Exercise details ▸
Please reproduce all of the data exactly as it appears, but skip the pictures.

═══ Dataset records ═══

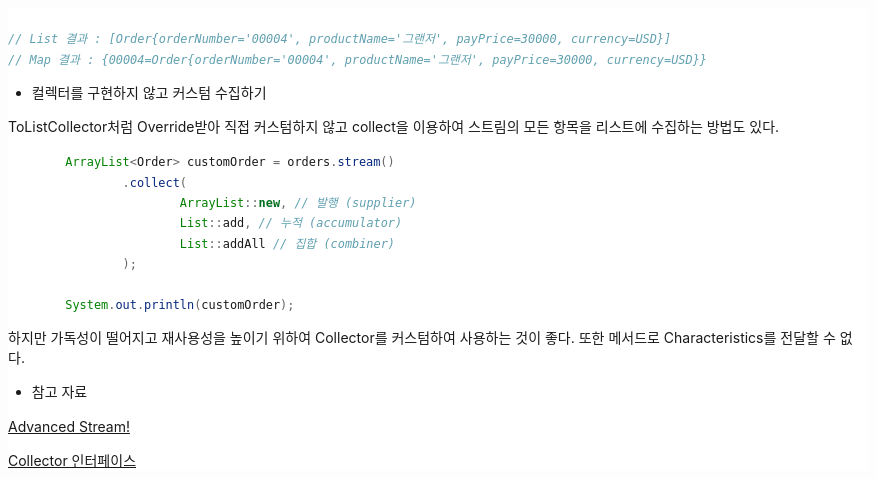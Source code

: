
 ```java

// List 결과 : [Order{orderNumber='00004', productName='그랜저', payPrice=30000, currency=USD}]
// Map 결과 : {00004=Order{orderNumber='00004', productName='그랜저', payPrice=30000, currency=USD}}
```

- 컬렉터를 구현하지 않고 커스텀 수집하기

ToListCollector처럼 Override받아 직접 커스텀하지 않고 collect을 이용하여 스트림의 모든 항목을 리스트에 수집하는 방법도 있다.

```java
        ArrayList<Order> customOrder = orders.stream()
                .collect(
                        ArrayList::new, // 발행 (supplier)
                        List::add, // 누적 (accumulator)
                        List::addAll // 집합 (combiner)
                );

        System.out.println(customOrder);
```

하지만 가독성이 떨어지고 재사용성을 높이기 위하여 Collector를 커스텀하여 사용하는 것이 좋다. 또한 메서드로 Characteristics를 전달할 수 없다.



- 참고 자료

[Advanced Stream!](https://jeong-pro.tistory.com/229)

[Collector 인터페이스](https://devbksheen.tistory.com/entry/%EB%AA%A8%EB%8D%98-%EC%9E%90%EB%B0%94-Collector-%EC%9D%B8%ED%84%B0%ED%8E%98%EC%9D%B4%EC%8A%A4%EB%A1%9C-%EC%97%B0%EC%82%B0%ED%95%98%EA%B8%B0#Collector%--%EC%-D%B-%ED%--%B-%ED%-E%--%EC%-D%B-%EC%-A%A-%--%EA%B-%AC%ED%--%--%ED%--%--%EA%B-%B-)
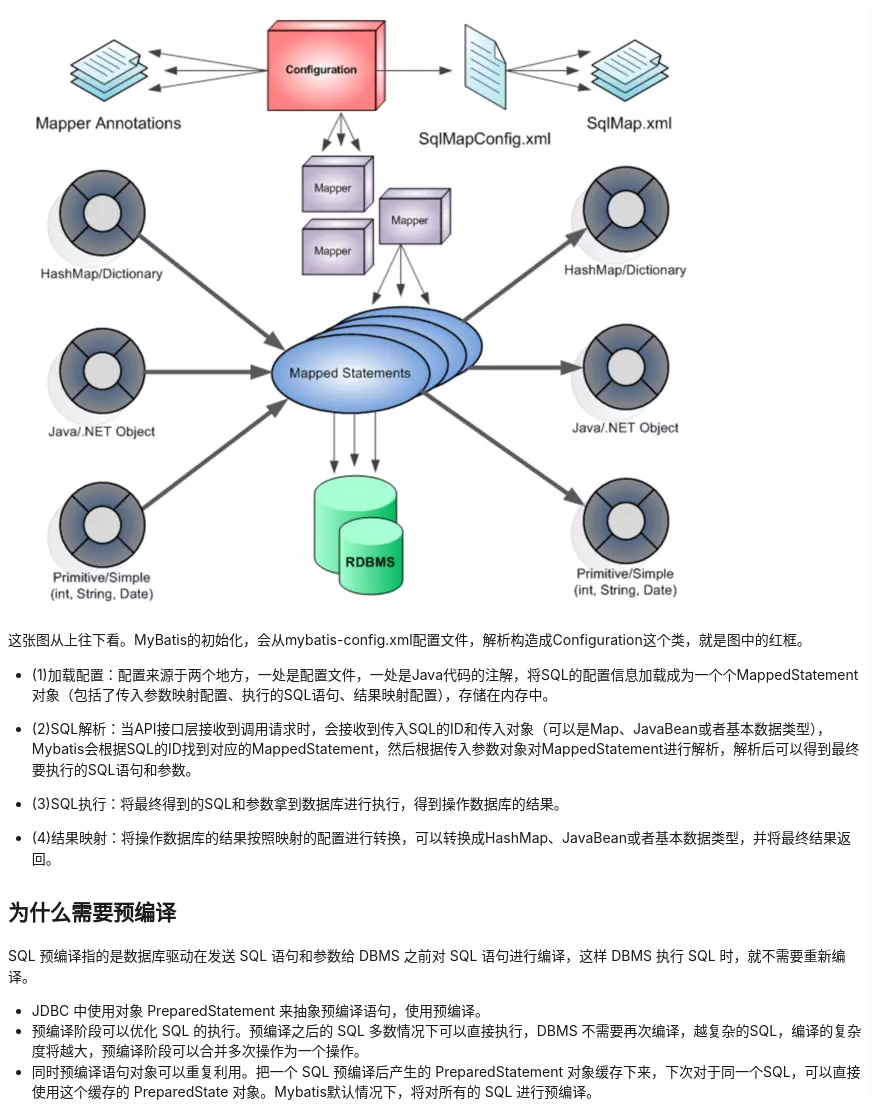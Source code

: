 ![aHR0cHM6Ly9yYXcuZ2l0aHVidXNlcmNvbnRlbnQuY29tL0pvdXJXb24vaW1hZ2UvbWFzdGVyL015QmF0aXMlRTYlQTElODYlRTYlOUUlQjYlRTYlODAlQkIlRTclQkIlOTMvTXlCYXRpcyVFNiVBMSU4NiVFNiU5RSVCNiVFNiU5RSVCNiVFNiU](Kuang_Mabatis.assets/aHR0cHM6Ly9yYXcuZ2l0aHVidXNlcmNvbnRlbnQuY29tL0pvdXJXb24vaW1hZ2UvbWFzdGVyL015QmF0aXMlRTYlQTElODYlRTYlOUUlQjYlRTYlODAlQkIlRTclQkIlOTMvTXlCYXRpcyVFNiVBMSU4NiVFNiU5RSVCNiVFNiU5RSVCNiVFNiU.webp)


这张图从上往下看。MyBatis的初始化，会从mybatis-config.xml配置文件，解析构造成Configuration这个类，就是图中的红框。

- (1)加载配置：配置来源于两个地方，一处是配置文件，一处是Java代码的注解，将SQL的配置信息加载成为一个个MappedStatement对象（包括了传入参数映射配置、执行的SQL语句、结果映射配置），存储在内存中。

- (2)SQL解析：当API接口层接收到调用请求时，会接收到传入SQL的ID和传入对象（可以是Map、JavaBean或者基本数据类型），Mybatis会根据SQL的ID找到对应的MappedStatement，然后根据传入参数对象对MappedStatement进行解析，解析后可以得到最终要执行的SQL语句和参数。

- (3)SQL执行：将最终得到的SQL和参数拿到数据库进行执行，得到操作数据库的结果。

- (4)结果映射：将操作数据库的结果按照映射的配置进行转换，可以转换成HashMap、JavaBean或者基本数据类型，并将最终结果返回。


## 为什么需要预编译

SQL 预编译指的是数据库驱动在发送 SQL 语句和参数给 DBMS 之前对 SQL 语句进行编译，这样 DBMS 执行 SQL 时，就不需要重新编译。

- JDBC 中使用对象 PreparedStatement 来抽象预编译语句，使用预编译。
- 预编译阶段可以优化 SQL 的执行。预编译之后的 SQL 多数情况下可以直接执行，DBMS 不需要再次编译，越复杂的SQL，编译的复杂度将越大，预编译阶段可以合并多次操作为一个操作。
- 同时预编译语句对象可以重复利用。把一个 SQL 预编译后产生的 PreparedStatement 对象缓存下来，下次对于同一个SQL，可以直接使用这个缓存的 PreparedState 对象。Mybatis默认情况下，将对所有的 SQL 进行预编译。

═══

Response ▸
Source code

:
 ```java

// List 결과 : [Order{orderNumber='00004', productName='그랜저', payPrice=30000, currency=USD}]
// Map 결과 : {00004=Order{orderNumber='00004', productName='그랜저', payPrice=30000, currency=USD}}
```

- 컬렉터를 구현하지 않고 커스텀 수집하기

ToListCollector처럼 Override받아 직접 커스텀하지 않고 collect을 이용하여 스트림의 모든 항목을 리스트에 수집하는 방법도 있다.

```java
        ArrayList<Order> customOrder = orders.stream()
                .collect(
                        ArrayList::new, // 발행 (supplier)
                        List::add, // 누적 (accumulator)
                        List::addAll // 집합 (combiner)
                );

        System.out.println(customOrder);
```

하지만 가독성이 떨어지고 재사용성을 높이기 위하여 Collector를 커스텀하여 사용하는 것이 좋다. 또한 메서드로 Characteristics를 전달할 수 없다.



- 참고 자료

[Advanced Stream!](https://jeong-pro.tistory.com/229)

[Collector 인터페이스](https://devbksheen.tistory.com/entry/%EB%AA%A8%EB%8D%98-%EC%9E%90%EB%B0%94-Collector-%EC%9D%B8%ED%84%B0%ED%8E%98%EC%9D%B4%EC%8A%A4%EB%A1%9C-%EC%97%B0%EC%82%B0%ED%95%98%EA%B8%B0#Collector%--%EC%-D%B-%ED%--%B-%ED%-E%--%EC%-D%B-%EC%-A%A-%--%EA%B-%AC%ED%--%--%ED%--%--%EA%B-%B-)
Source code

: ![aHR0cHM6Ly9yYXcuZ2l0aHVidXNlcmNvbnRlbnQuY29tL0pvdXJXb24vaW1hZ2UvbWFzdGVyL015QmF0aXMlRTYlQTElODYlRTYlOUUlQjYlRTYlODAlQkIlRTclQkIlOTMvTXlCYXRpcyVFNiVBMSU4NiVFNiU5RSVCNiVFNiU5RSVCNiVFNiU](Kuang_Mabatis.assets/aHR0cHM6Ly9yYXcuZ2l0aHVidXNlcmNvbnRlbnQuY29tL0pvdXJXb24vaW1hZ2UvbWFzdGVyL015QmF0aXMlRTYlQTElODYlRTYlOUUlQjYlRTYlODAlQkIlRTclQkIlOTMvTXlCYXRpcyVFNiVBMSU4NiVFNiU5RSVCNiVFNiU5RSVCNiVFNiU.webp)


这张图从上往下看。MyBatis的初始化，会从mybatis-config.xml配置文件，解析构造成Configuration这个类，就是图中的红框。

- (1)加载配置：配置来源于两个地方，一处是配置文件，一处是Java代码的注解，将SQL的配置信息加载成为一个个MappedStatement对象（包括了传入参数映射配置、执行的SQL语句、结果映射配置），存储在内存中。

- (2)SQL解析：当API接口层接收到调用请求时，会接收到传入SQL的ID和传入对象（可以是Map、JavaBean或者基本数据类型），Mybatis会根据SQL的ID找到对应的MappedStatement，然后根据传入参数对象对MappedStatement进行解析，解析后可以得到最终要执行的SQL语句和参数。

- (3)SQL执行：将最终得到的SQL和参数拿到数据库进行执行，得到操作数据库的结果。

- (4)结果映射：将操作数据库的结果按照映射的配置进行转换，可以转换成HashMap、JavaBean或者基本数据类型，并将最终结果返回。


## 为什么需要预编译

SQL 预编译指的是数据库驱动在发送 SQL 语句和参数给 DBMS 之前对 SQL 语句进行编译，这样 DBMS 执行 SQL 时，就不需要重新编译。

- JDBC 中使用对象 PreparedStatement 来抽象预编译语句，使用预编译。
- 预编译阶段可以优化 SQL 的执行。预编译之后的 SQL 多数情况下可以直接执行，DBMS 不需要再次编译，越复杂的SQL，编译的复杂度将越大，预编译阶段可以合并多次操作为一个操作。
- 同时预编译语句对象可以重复利用。把一个 SQL 预编译后产生的 PreparedStatement 对象缓存下来，下次对于同一个SQL，可以直接使用这个缓存的 PreparedState 对象。Mybatis默认情况下，将对所有的 SQL 进行预编译。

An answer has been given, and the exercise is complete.